Что это — беспринципность, прекраснодушие или «великое познанье»? В письме к партийному работнику И. 3. Каменскому 1 января 1924 года Волошин выскажет свои взгляды следующим образом: «Вообще я считаю себя вполне легальным: советское правительство я признавал с самого начала, в частном своём обиходе я провожу коммунизм более строго, чем большинство политических коммунистов. Но марксизм и экономический материализм мне глубоко чужды — всей моей натуре и всему моему образу мыслей, которые совершенно не терпят ни политики, ни системы марксовых классификаций, ни самого понятия материализма, который считаю научным абсурдом».

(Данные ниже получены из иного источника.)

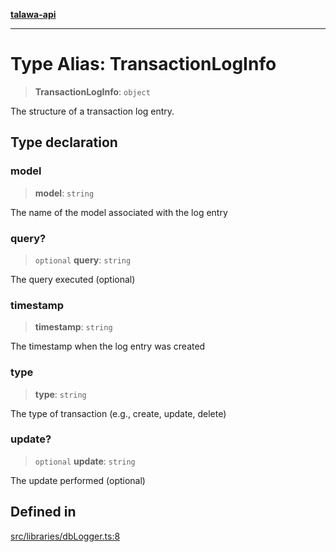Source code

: [**talawa-api**](../../../README.md)

***

# Type Alias: TransactionLogInfo

> **TransactionLogInfo**: `object`

The structure of a transaction log entry.

## Type declaration

### model

> **model**: `string`

The name of the model associated with the log entry

### query?

> `optional` **query**: `string`

The query executed (optional)

### timestamp

> **timestamp**: `string`

The timestamp when the log entry was created

### type

> **type**: `string`

The type of transaction (e.g., create, update, delete)

### update?

> `optional` **update**: `string`

The update performed (optional)

## Defined in

[src/libraries/dbLogger.ts:8](https://github.com/Suyash878/talawa-api/blob/e4413cec641a837926071678fed3c7f67234e31e/src/libraries/dbLogger.ts#L8)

Макс принял революцию, утверждала Мария Степановна, «сам включился в неё, читал солдатам и матросам лекции по истории искусства… в автобиографии, всё взвесив и обдумав, он говорит, что революция его ни в чём не разочаровала, он ждал её и думал, что она будет ещё более жестокой… У него была тяжёлая и счастливая судьба. Его не затронули репрессии, хотя доносов было предостаточно. Он и умер в срок, остался в любимом Коктебеле, а не сгинул, как многие другие, в тюремных подвалах». Приводя эти слова М. С. Волошиной (которые оставим без комментариев), её собеседник Э. М. Розенталь делает в своей книге ряд интересных умозаключений: «Макс Волошин был действительно убеждён в своей причастности к судьбам страны, не очень к нему ласковой… Большевизм, по его словам, оказался неожиданной и глубокой правдой о России, которую предстоит связать со всем нашим миросозерцанием… И всё же вера в Россию, в её будущее была стержнем его творчества… путь один — сойти с пути первоубийцы Каина, прийти к всеобщему, вне разделения на любые взгляды, примирению и любви… И тут просвечивается всё тот же императив всей волошинской философии и религии: не уклоняться от зла… а, приняв в себя, преодолеть его» («Планета Макса Волошина»).